Текст книги "За чертой"
Автор книги: Александр Можаев
Жанр: Современная русская литература, Современная проза
Возрастные ограничения: +12
сообщить о неприемлемом содержимом
Текущая страница: 9 (всего у книги 21 страниц)
Последний герой
– Ну что, Санько, пойдём завтра к Кердону на мельницу? – торжественно спрашивал дядька Сашка Герой. – Будешь мне пособлять.
Конечно, в помощниках, особенно таких, как я, дядька Сашка не нуждался, но это была единственная возможность показать мне мельницу. Детвору и праздных зевак Кердон к себе не пускал.

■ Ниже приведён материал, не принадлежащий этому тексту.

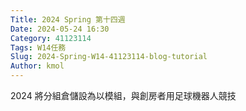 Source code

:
```yaml
---
Title: 2024 Spring 第十四週
Date: 2024-05-24 16:30
Category: 41123114
Tags: W14任務
Slug: 2024-Spring-W14-41123114-blog-tutorial
Author: kmol
---
```


2024 將分組倉儲設為以模組，與創房者用足球機器人競技

<!-- PELICAN_END_SUMMARY -->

На бегущей через хутор речушке Токмачовке старый Кердон у своего дома сделал запруду. Соорудил большое деревянное колесо с лопастями, сочинил какие-то диковинные механизмы, приводящие в движения жернова. Регулируя их, Кердон мог на своей мельничке рушить просо и гречку, делать дерть и даже молоть муку. Мука на кердоновой мельнице из-за несовершенной очистки получалась грязновато-серого цвета, но так как обходилась она дёшево, её всё равно нахваливали.

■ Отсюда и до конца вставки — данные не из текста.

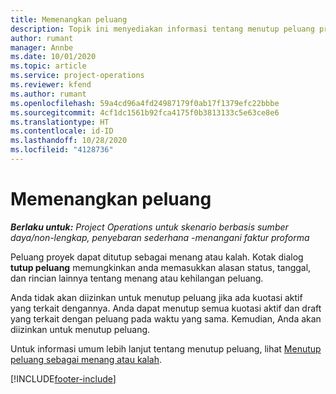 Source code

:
 ```yaml
---
title: Memenangkan peluang
description: Topik ini menyediakan informasi tentang menutup peluang proyek.
author: rumant
manager: Annbe
ms.date: 10/01/2020
ms.topic: article
ms.service: project-operations
ms.reviewer: kfend
ms.author: rumant
ms.openlocfilehash: 59a4cd96a4fd24987179f0ab17f1379efc22bbbe
ms.sourcegitcommit: 4cf1dc1561b92fca4175f0b3813133c5e63ce8e6
ms.translationtype: HT
ms.contentlocale: id-ID
ms.lasthandoff: 10/28/2020
ms.locfileid: "4128736"
---
```

# <a name="close-an-opportunity"></a>Memenangkan peluang

_**Berlaku untuk:** Project Operations untuk skenario berbasis sumber daya/non-lengkap, penyebaran sederhana -menangani faktur proforma_

Peluang proyek dapat ditutup sebagai menang atau kalah. Kotak dialog **tutup peluang** memungkinkan anda memasukkan alasan status, tanggal, dan rincian lainnya tentang menang atau kehilangan peluang.

Anda tidak akan diizinkan untuk menutup peluang jika ada kuotasi aktif yang terkait dengannya. Anda dapat menutup semua kuotasi aktif dan draft yang terkait dengan peluang pada waktu yang sama. Kemudian, Anda akan diizinkan untuk menutup peluang.

Untuk informasi umum lebih lanjut tentang menutup peluang, lihat [Menutup peluang sebagai menang atau kalah](https://docs.microsoft.com/dynamics365/sales-enterprise/close-opportunity-won-lost-sales).


[!INCLUDE[footer-include](../includes/footer-banner.md)] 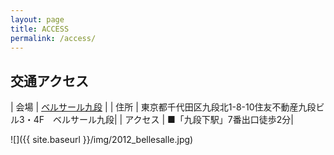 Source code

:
 ```yaml
---
layout: page
title: ACCESS
permalink: /access/
---
```

## 交通アクセス

| 会場     | [ベルサール九段](https://www.bellesalle.co.jp/shisetsu/iidabashi/bs_kudan/access/) |
| 住所     | 東京都千代田区九段北1-8-10住友不動産九段ビル3・4F　ベルサール九段|
| アクセス | ■「九段下駅」7番出口徒歩2分|

![]({{ site.baseurl }}/img/2012_bellesalle.jpg)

Воды в речке было немного. Кердон с вечера перекрывал заслонку. За ночь собиралось небольшое озеро, которое при работе быстро уходило, поэтому, чтоб намолоть муки, к Кердону приходили пораньше, пока не израсходовалась вода, и механизмы попискивали весело, без натуги.
Чуть свет, сбивая ногами росу, я спешу с Героем на кердонову мельницу. Крепко ухватившись за поручень тачки, при неровной дороге повисая на нём и путаясь в ногах у дяди, я изо всех сил изображаю полезного помощника.
Сложен Герой был несуразно. Все части его тела были скроены неряшливо, вопреки всем анатомическим нормам. Огромная башка его, водружаясь на мощной короткой шее, всё время забегала вперёд туловища и, кажется, жила сама по себе, отдельно от остального тела. Ступни ног были несообразно велики и поэтому, чтоб не споткнуться, он при ходьбе выбрасывал их в разные стороны, от этого всё время покачивался и издали походил на медведя. Мощные руки его свисали чуть ли ни до колен, а пятернёй он легко мог обхватить трёхлитровую банку. Черты его лица были грубы, словно вылепил их не заботливый скульптор, а какой-то беспечный плотник по пьянке вытесал топором: квадратная, выступающая вперёд челюсть, большой, едва ни квадратный, рот, несоразмерно толстые губы; при этом нижняя губа под своей тяжестью заметно отвисала. Герой ничего не мог с ней поделать, рот его был постоянно полуоткрыт, от этого казалось, что он всё время усмехается или пытается что-то сказать.
«Неужели, когда вырасту, буду похож на него?..» – косясь на дядю, с ужасом думаю я.
– Я в матушку свою, Матрёну Ивановну, уродился. Она к вашей породе отношения не имеет, – словно угадывая мои мысли, успокаивает Герой.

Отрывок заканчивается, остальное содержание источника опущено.